### What the task asks
Where a line in the entries below contains the word "activation", count it. Return the total alone.

Source texts of formatted documents:
****************

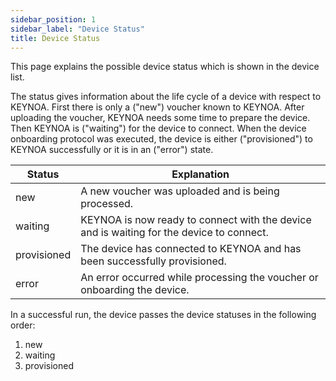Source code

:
 ```yaml
---
sidebar_position: 1
sidebar_label: "Device Status"
title: Device Status
---
```


This page explains the possible device status which is shown in the device list.

The status gives information about the life cycle of a device with respect to KEYNOA.
First there is only a ("new") voucher known to KEYNOA. After uploading the voucher, KEYNOA needs some time to prepare the device.
Then KEYNOA is ("waiting") for the device to connect.
When the device onboarding protocol was executed, the device is either ("provisioned") to KEYNOA successfully or it is in an ("error") state.

| Status            | Explanation                                                       |
| ----------------- | ----------------------------------------------------------------- |
| new               | A new voucher was uploaded and is being processed.         |
| waiting           | KEYNOA is now ready to connect with the device and is waiting for the device to connect. |
| provisioned		| The device has connected to KEYNOA and has been successfully provisioned. |
| error				| An error occurred while processing the voucher or onboarding the device. |

In a successful run, the device passes the device statuses in the following order:
1. new
2. waiting
3. provisioned

<!---
## To0 Status
A user with the role developer in addition sees the column ("To0 Status").
While KEYNOA is preparing for the first request of a device, the To0 protocol is executed.
After a voucher is uploaded the device needs to be registered internally


| Status            | Explanation                                                       |
| ----------------- | ----------------------------------------------------------------- |
| waiting			| Waiting to be picked up by the scheduler. |
| started           | The creation of the receiving endpoint started.         |
| completed         | The endpoint is setup.  |
| error				| An error occurred while processing the voucher or setting up the receiving endpoint. |

In a successful run, the device passes the To0 statuses in the following order:
1. waiting
2. started
3. completed
-->
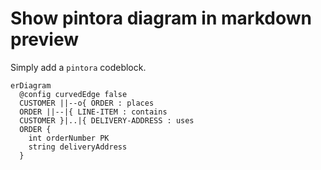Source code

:# Show pintora diagram in markdown preview

Simply add a `pintora` codeblock.

```pintora
erDiagram
  @config curvedEdge false
  CUSTOMER ||--o{ ORDER : places
  ORDER ||--|{ LINE-ITEM : contains
  CUSTOMER }|..|{ DELIVERY-ADDRESS : uses
  ORDER {
    int orderNumber PK
    string deliveryAddress
  }
```

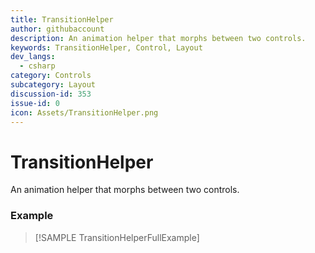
 ```yaml
---
title: TransitionHelper
author: githubaccount
description: An animation helper that morphs between two controls.
keywords: TransitionHelper, Control, Layout
dev_langs:
  - csharp
category: Controls
subcategory: Layout
discussion-id: 353
issue-id: 0
icon: Assets/TransitionHelper.png
---
```


# TransitionHelper

An animation helper that morphs between two controls.

### Example

> [!SAMPLE TransitionHelperFullExample]

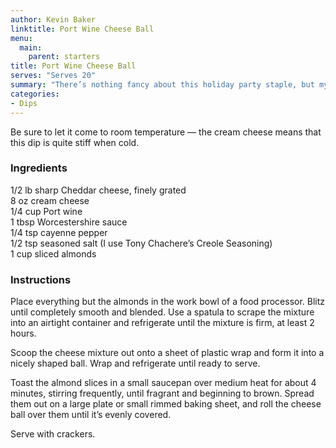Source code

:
 ```yaml
---
author: Kevin Baker
linktitle: Port Wine Cheese Ball
menu:
  main:
    parent: starters
title: Port Wine Cheese Ball
serves: "Serves 20"
summary: "There’s nothing fancy about this holiday party staple, but my homemade version tastes better than store-bought, and it’s practically effortless."
categories:
- Dips
---
```

Be sure to let it come to room temperature — the cream cheese means that this dip is quite stiff when cold.

### Ingredients

<div class="ingredient-list">

1/2 lb sharp Cheddar cheese, finely grated  
8 oz cream cheese  
1/4 cup Port wine  
1 tbsp Worcestershire sauce  
1/4 tsp cayenne pepper  
1/2 tsp seasoned salt (I use Tony Chachere’s Creole Seasoning)  
1 cup sliced almonds  

</div>

### Instructions
Place everything but the almonds in the work bowl of a food processor. Blitz until completely smooth and blended. Use a spatula to scrape the mixture into an airtight container and refrigerate until the mixture is firm, at least 2 hours.

Scoop the cheese mixture out onto a sheet of plastic wrap and form it into a nicely shaped ball. Wrap and refrigerate until ready to serve.

Toast the almond slices in a small saucepan over medium heat for about 4 minutes, stirring frequently, until fragrant and beginning to brown. Spread them out on a large plate or small rimmed baking sheet, and roll the cheese ball over them until it’s evenly covered.  

Serve with crackers.
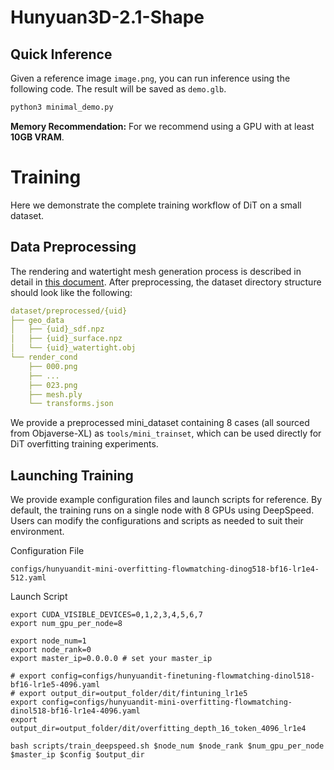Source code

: # Hunyuan3D-2.1-Shape

## Quick Inference

Given a reference image `image.png`, you can run inference using the following code. The result will be saved as `demo.glb`.

```bash
python3 minimal_demo.py
```

**Memory Recommendation:** For we recommend using a GPU with at least **10GB VRAM**.

# Training

Here we demonstrate the complete training workflow of DiT on a small dataset.

## Data Preprocessing

The rendering and watertight mesh generation process is described in detail in [this document](tools/README.md). After preprocessing, the dataset directory structure should look like the following:

```yaml
dataset/preprocessed/{uid}
├── geo_data
│   ├── {uid}_sdf.npz
│   ├── {uid}_surface.npz
│   └── {uid}_watertight.obj
└── render_cond
    ├── 000.png
    ├── ...
    ├── 023.png
    ├── mesh.ply
    └── transforms.json
```

We provide a preprocessed mini_dataset containing 8 cases (all sourced from Objaverse-XL) as `tools/mini_trainset`, which can be used directly for DiT overfitting training experiments.

## Launching Training

We provide example configuration files and launch scripts for reference. By default, the training runs on a single node with 8 GPUs using DeepSpeed. Users can modify the configurations and scripts as needed to suit their environment.

Configuration File
```
configs/hunyuandit-mini-overfitting-flowmatching-dinog518-bf16-lr1e4-512.yaml
```
Launch Script

```
export CUDA_VISIBLE_DEVICES=0,1,2,3,4,5,6,7
export num_gpu_per_node=8

export node_num=1
export node_rank=0
export master_ip=0.0.0.0 # set your master_ip

# export config=configs/hunyuandit-finetuning-flowmatching-dinol518-bf16-lr1e5-4096.yaml
# export output_dir=output_folder/dit/fintuning_lr1e5
export config=configs/hunyuandit-mini-overfitting-flowmatching-dinol518-bf16-lr1e4-4096.yaml
export output_dir=output_folder/dit/overfitting_depth_16_token_4096_lr1e4

bash scripts/train_deepspeed.sh $node_num $node_rank $num_gpu_per_node $master_ip $config $output_dir
```
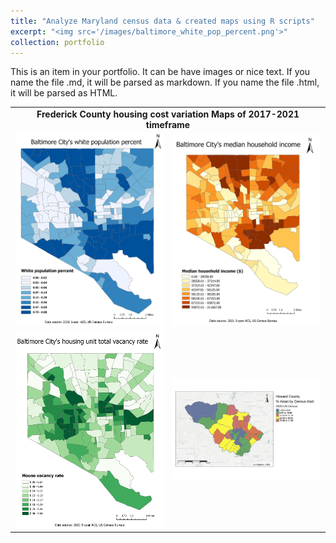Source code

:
 ```yaml
---
title: "Analyze Maryland census data & created maps using R scripts"
excerpt: "<img src='/images/baltimore_white_pop_percent.png'>"
collection: portfolio
---
```


This is an item in your portfolio. It can be have images or nice text. If you name the file .md, it will be parsed as markdown. If you name the file .html, it will be parsed as HTML. 

<table>
      <tr>
          <td colspan='2' align='center'><strong>Frederick County housing cost variation Maps of 2017-2021 timeframe</strong></td>
      </tr>       
       <tr>
          <td width='50%'><img src='/images/baltimore_white_pop_percent.png'> </td>
          <td width='50%'><img src='/images/baltimore_household_income.png'> </td>
       </tr>
       <tr>
          <td width='50%'><img src='/images/baltimore_house_unit_vacancy_rate.png'> </td>
          <td width='50%'><img src='/images/Howard_County_Asian_map.png'> </td>
       </tr>
</table>
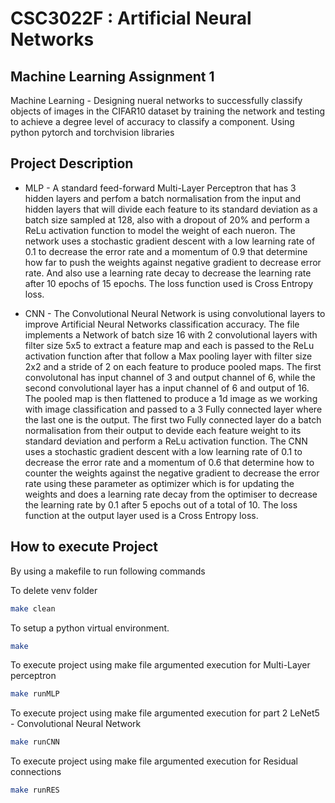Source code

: # CSC3022F : Artificial Neural Networks
## Machine Learning Assignment 1
Machine Learning - Designing nueral networks to successfully classify objects of images in the CIFAR10 dataset by training the network and testing to achieve a degree level of accuracy to classify a component. Using python pytorch and torchvision libraries

## Project Description
- MLP - A standard feed-forward Multi-Layer Perceptron that has 3 hidden layers and perfom a batch normalisation from the input and hidden layers that will divide each feature to its standard deviation as a batch size sampled at 128, also with a dropout of 20% and perform a ReLu activation function to model the weight of each nueron. The network uses a stochastic gradient descent with a low learning rate of 0.1 to decrease the error rate and a momentum of 0.9 that determine how far to push the weights against negative gradient to decrease error rate. And also use a learning rate decay to decrease the learning rate after 10 epochs of 15 epochs. The loss function used is Cross Entropy loss.

- CNN - The Convolutional Neural Network is using convolutional layers to improve Artificial Neural Networks classification accuracy. The file implements a Network of batch size 16 with 2 convolutional layers with filter size 5x5 to extract a feature map and each is passed to the ReLu activation function after that follow a Max pooling layer with filter size 2x2 and a stride of 2 on each feature to produce pooled maps. The first convolutonal has input channel of 3 and output channel of 6, while the second convolutional layer has a input channel of 6 and output of 16. The pooled map is then flattened to produce a 1d image as we working with image classification and passed to a 3 Fully connected layer where the last one is the output. The first two Fully connected layer do a batch normalisation from their output to devide each feature weight to its standard deviation and perform a ReLu  activation function. The CNN uses a stochastic gradient descent with a low learning rate of 0.1 to decrease the error rate and a momentum of 0.6 that determine how to counter the weights against the negative gradient to decrease the error rate using these parameter as optimizer which is for updating the weights and does a learning rate decay from the optimiser to decrease the learning rate by 0.1 after 5 epochs out of a total of 10. The loss function at the output layer used is a Cross Entropy loss.

## How to execute Project

By using a makefile to run following commands

To delete venv folder 
```bash
make clean
```
To setup a python virtual environment.
```bash
make
```
To execute project using make file argumented execution for Multi-Layer perceptron
```bash
make runMLP
```
To execute project using make file argumented execution for part 2 LeNet5 - Convolutional Neural Network
```bash
make runCNN
```
To execute project using make file argumented execution for Residual connections
```bash
make runRES
```

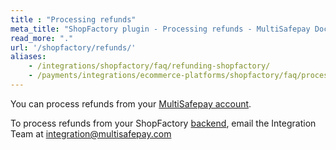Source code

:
 ```yaml
---
title : "Processing refunds"
meta_title: "ShopFactory plugin - Processing refunds - MultiSafepay Docs"
read_more: "."
url: '/shopfactory/refunds/'
aliases: 
    - /integrations/shopfactory/faq/refunding-shopfactory/
    - /payments/integrations/ecommerce-platforms/shopfactory/faq/processing-refunds/
---
```


You can process refunds from your [MultiSafepay account](https://merchant.multisafepay.com). 

To process refunds from your ShopFactory [backend](/glossaries/multisafepay-glossary/#backend), email the Integration Team at <integration@multisafepay.com>

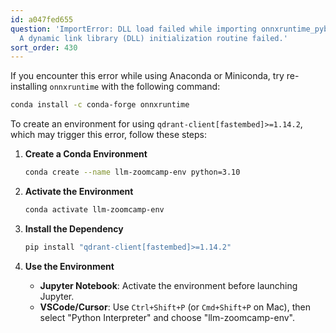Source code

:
 ```yaml
---
id: a047fed655
question: 'ImportError: DLL load failed while importing onnxruntime_pybind11_state:
  A dynamic link library (DLL) initialization routine failed.'
sort_order: 430
---
```


If you encounter this error while using Anaconda or Miniconda, try re-installing `onnxruntime` with the following command:

```bash
conda install -c conda-forge onnxruntime
```

To create an environment for using `qdrant-client[fastembed]>=1.14.2`, which may trigger this error, follow these steps:

1. **Create a Conda Environment**
   
   ```bash
   conda create --name llm-zoomcamp-env python=3.10
   ```

2. **Activate the Environment**
   
   ```bash
   conda activate llm-zoomcamp-env
   ```

3. **Install the Dependency**
   
   ```bash
   pip install "qdrant-client[fastembed]>=1.14.2"
   ```

4. **Use the Environment**
   
   - **Jupyter Notebook**: Activate the environment before launching Jupyter.
   - **VSCode/Cursor**: Use `Ctrl+Shift+P` (or `Cmd+Shift+P` on Mac), then select "Python Interpreter" and choose "llm-zoomcamp-env".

****************

### Result of this task
2